START Supplied records
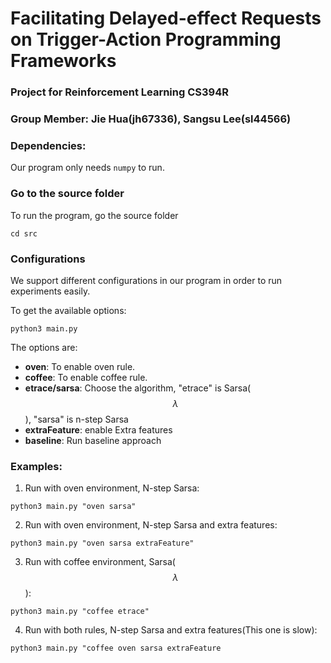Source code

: 
# Facilitating Delayed-effect Requests on Trigger-Action Programming Frameworks
### Project for Reinforcement Learning CS394R
### Group Member: Jie Hua(jh67336), Sangsu Lee(sl44566)

### Dependencies:
Our program only needs `numpy` to run. 
### Go to the source folder
To run the program, go the source folder
```
cd src
```
### Configurations
We support different configurations in our program in order to run experiments easily.

To get the available options:
```
python3 main.py
```
The options are:
* **oven**: To enable oven rule.
* **coffee**: To enable coffee rule.
* **etrace/sarsa**: Choose the algorithm, "etrace" is Sarsa($$\lambda$$), "sarsa" is n-step Sarsa
* **extraFeature**: enable Extra features
* **baseline**: Run baseline approach
### Examples:
1. Run with oven environment, N-step Sarsa:
```
python3 main.py "oven sarsa"
```
2. Run with oven environment, N-step Sarsa and extra features:
```
python3 main.py "oven sarsa extraFeature"
```
3. Run with coffee environment, Sarsa($$\lambda$$):
```
python3 main.py "coffee etrace"
```
4. Run with both rules, N-step Sarsa and extra features(This one is slow):
```
python3 main.py "coffee oven sarsa extraFeature
```
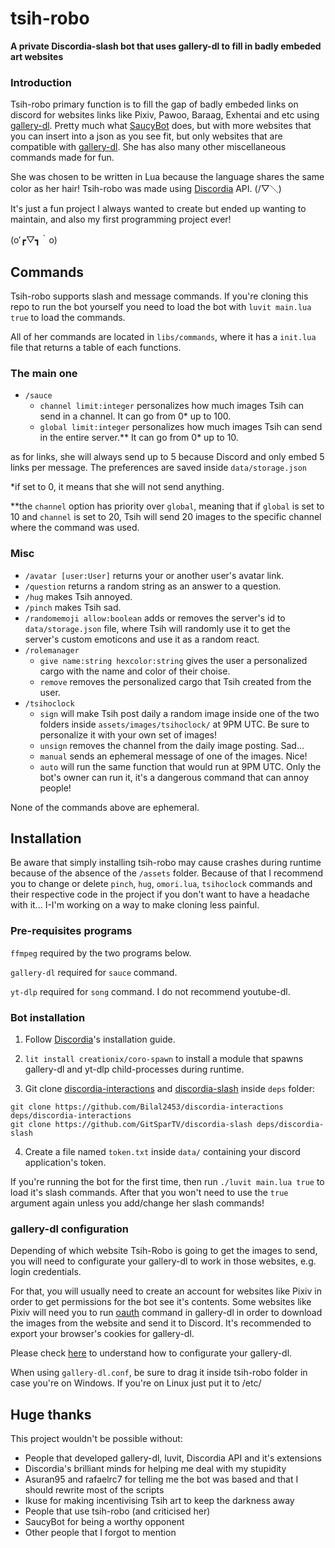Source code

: # tsih-robo

**A private Discordia-slash bot that uses gallery-dl to fill in badly embeded art websites**

### Introduction

Tsih-robo primary function is to fill the gap of badly embeded links on discord for websites links like Pixiv, Pawoo, Baraag, Exhentai and etc using [gallery-dl](https://github.com/mikf/gallery-dl). Pretty much what [SaucyBot](https://github.com/Sn0wCrack/saucybot-discord) does, but with more websites that you can insert into a json as you see fit, but only websites that are compatible with [gallery-dl](https://github.com/mikf/gallery-dl). She has also many other miscellaneous commands made for fun.

She was chosen to be written in Lua because the language shares the same color as her hair! Tsih-robo was made using [Discordia](https://github.com/SinisterRectus/discordia) API. (/▽＼)

It's just a fun project I always wanted to create but ended up wanting to maintain, and also my first programming project ever!

(o′┏▽┓｀o)

## Commands

Tsih-robo supports slash and message commands. If you're cloning this repo to run the bot yourself you need to load the bot with `luvit main.lua true` to load the commands.

All of her commands are located in `libs/commands`, where it has a `init.lua` file that returns a table of each functions.

### The main one

- `/sauce`
    - `channel limit:integer` personalizes how much images Tsih can send in a channel. It can go from 0* up to 100.
    - `global limit:integer` personalizes how much images Tsih can send in the entire server.** It can go from 0* up to 10.

as for links, she will always send up to 5 because Discord and only embed 5 links per message. The preferences are saved inside `data/storage.json`

*if set to 0, it means that she will not send anything.

**the `channel` option has priority over `global`, meaning that if `global` is set to 10 and `channel` is set to 20, Tsih will send 20 images to the specific channel where the command was used.

### Misc

- `/avatar [user:User]` returns your or another user's avatar link.
- `/question` returns a random string as an answer to a question.
- `/hug` makes Tsih annoyed.
- `/pinch` makes Tsih sad.
- `/randomemoji allow:boolean` adds or removes the server's id to `data/storage.json` file, where Tsih will randomly use it to get the server's custom emoticons and use it as a random react.
- `/rolemanager`
    - `give name:string hexcolor:string` gives the user a personalized cargo with the name and color of their choise.
    - `remove` removes the personalized cargo that Tsih created from the user.
- `/tsihoclock`
    - `sign` will make Tsih post daily a random image inside one of the two folders inside `assets/images/tsihoclock/` at 9PM UTC. Be sure to personalize it with your own set of images!
    - `unsign` removes the channel from the daily image posting. Sad...
    - `manual` sends an ephemeral message of one of the images. Nice!
    - `auto` will run the same function that would run at 9PM UTC. Only the bot's owner can run it, it's a dangerous command that can annoy people!

None of the commands above are ephemeral.

## Installation

Be aware that simply installing tsih-robo may cause crashes during runtime because of the absence of the `/assets` folder. Because of that I recommend you to change or delete `pinch`, `hug`, `omori.lua`, `tsihoclock` commands and their respective code in the project if you don't want to have a headache with it... I-I'm working on a way to make cloning less painful.

### Pre-requisites programs

`ffmpeg` required by the two programs below.

`gallery-dl` required for `sauce` command.

`yt-dlp` required for `song` command. I do not recommend youtube-dl.

### Bot installation

1. Follow [Discordia](https://github.com/SinisterRectus/discordia)'s installation guide.

2. `lit install creationix/coro-spawn` to install a module that spawns gallery-dl and yt-dlp child-processes during runtime.

3. Git clone [discordia-interactions](https://github.com/Bilal2453/discordia-interactions) and [discordia-slash](https://github.com/GitSparTV/discordia-slash) inside `deps` folder:

```
git clone https://github.com/Bilal2453/discordia-interactions deps/discordia-interactions
git clone https://github.com/GitSparTV/discordia-slash deps/discordia-slash
```

4. Create a file named `token.txt` inside `data/` containing your discord application's token.

If you're running the bot for the first time, then run `./luvit main.lua true` to load it's slash commands. After that you won't need to use the `true` argument again unless you add/change her slash commands!

### gallery-dl configuration

Depending of which website Tsih-Robo is going to get the images to send, you will need to configurate your gallery-dl to work in those websites, e.g. login credentials.

For that, you will usually need to create an account for websites like Pixiv in order to get permissions for the bot see it's contents.
Some websites like Pixiv will need you to run [oauth](https://github.com/mikf/gallery-dl#oauth) command in gallery-dl in order to download the images from the website and send it to Discord.
It's recommended to export your browser's cookies for gallery-dl.

Please check [here](https://github.com/mikf/gallery-dl#configuration) to understand how to configurate your gallery-dl.

When using `gallery-dl.conf`, be sure to drag it inside tsih-robo folder in case you're on Windows. If you're on Linux just put it to /etc/

## Huge thanks

This project wouldn't be possible without:

- People that developed gallery-dl, luvit, Discordia API and it's extensions
- Discordia's brilliant minds for helping me deal with my stupidity
- Asuran95 and rafaelrc7 for telling me the bot was based and that I should rewrite most of the scripts
- Ikuse for making incentivising Tsih art to keep the darkness away
- People that use tsih-robo (and criticised her)
- SaucyBot for being a worthy opponent
- Other people that I forgot to mention
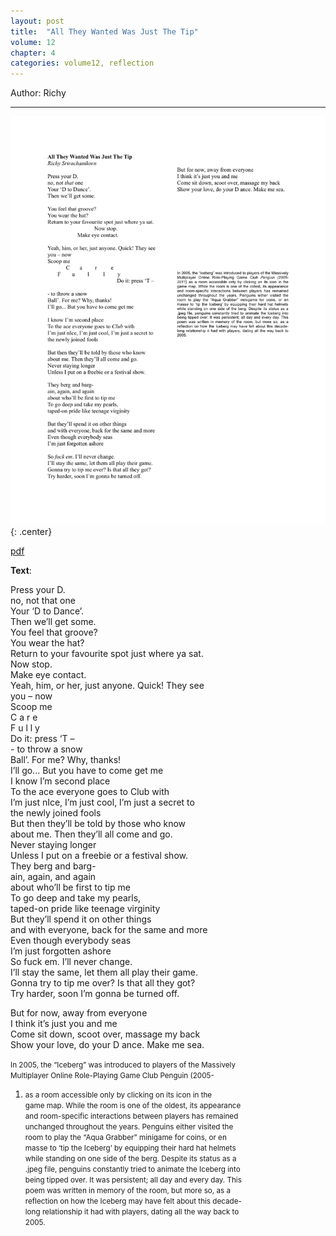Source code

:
 ```yaml
---
layout: post
title:  "All They Wanted Was Just The Tip"
volume: 12
chapter: 4
categories: volume12, reflection
---
```


Author: Richy

<hr/>

![poem](/assets/img/richy.png){: .center}

[pdf](/assets/img/richy.pdf)


**Text**:  
  
  
Press your D.  
no, not that one  
Your ‘D to Dance’.  
Then we’ll get some.  
You feel that groove?  
You wear the hat?  
Return to your favourite spot just where ya sat.  
Now stop.  
Make eye contact.  
Yeah, him, or her, just anyone. Quick! They see  
you – now  
Scoop me  
C a r e  
F u l l y  
Do it: press ‘T –  
\- to throw a snow  
Ball’. For me? Why, thanks!  
I’ll go... But you have to come get me  
I know I’m second place  
To the ace everyone goes to Club with  
I’m just nIce, I’m just cool, I’m just a secret to  
the newly joined fools  
But then they’ll be told by those who know  
about me. Then they’ll all come and go.  
Never staying longer  
Unless I put on a freebie or a festival show.  
They berg and barg-  
ain, again, and again  
about who’ll be first to tip me  
To go deep and take my pearls,  
taped-on pride like teenage virginity  
But they’ll spend it on other things  
and with everyone, back for the same and more  
Even though everybody seas  
I’m just forgotten ashore  
So fuck em. I’ll never change.  
I’ll stay the same, let them all play their game.  
Gonna try to tip me over? Is that all they got?  
Try harder, soon I’m gonna be turned off.  
  
But for now, away from everyone  
I think it’s just you and me  
Come sit down, scoot over, massage my back  
Show your love, do your D ance. Make me sea.  
  
<small>In 2005, the “Iceberg” was introduced to players of the Massively  
Multiplayer Online Role-Playing Game Club Penguin (2005-  
1)    as a room accessible only by clicking on its icon in the  
game map. While the room is one of the oldest, its appearance  
and room-specific interactions between players has remained  
unchanged throughout the years. Penguins either visited the  
room to play the “Aqua Grabber” minigame for coins, or en  
masse to ‘tip the Iceberg’ by equipping their hard hat helmets  
while standing on one side of the berg. Despite its status as a  
.jpeg file, penguins constantly tried to animate the Iceberg into  
being tipped over. It was persistent; all day and every day. This  
poem was written in memory of the room, but more so, as a  
reflection on how the Iceberg may have felt about this decade-  
long relationship it had with players, dating all the way back to  
2005.</small>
END Supplied records
Exercise goal: Every line in the data above that contains "GitSparTV" needs to be copied.

Solved exercise:
3. Git clone [discordia-interactions](https://github.com/Bilal2453/discordia-interactions) and [discordia-slash](https://github.com/GitSparTV/discordia-slash) inside `deps` folder:
git clone https://github.com/GitSparTV/discordia-slash deps/discordia-slash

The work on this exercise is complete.